**Work task:** Leaving the images aside, transcribe all the data below exactly.

┌──

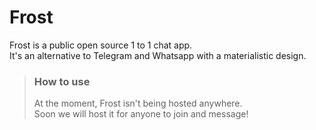 # Frost
Frost is a public open source 1 to 1 chat app.  
It's an alternative to Telegram and Whatsapp with a materialistic design.

> ### How to use
> At the moment, Frost isn't being hosted anywhere.  
> Soon we will host it for anyone to join and message!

└──

**Response below:**
 # Frost
Frost is a public open source 1 to 1 chat app.  
It's an alternative to Telegram and Whatsapp with a materialistic design.

> ### How to use
> At the moment, Frost isn't being hosted anywhere.  
> Soon we will host it for anyone to join and message!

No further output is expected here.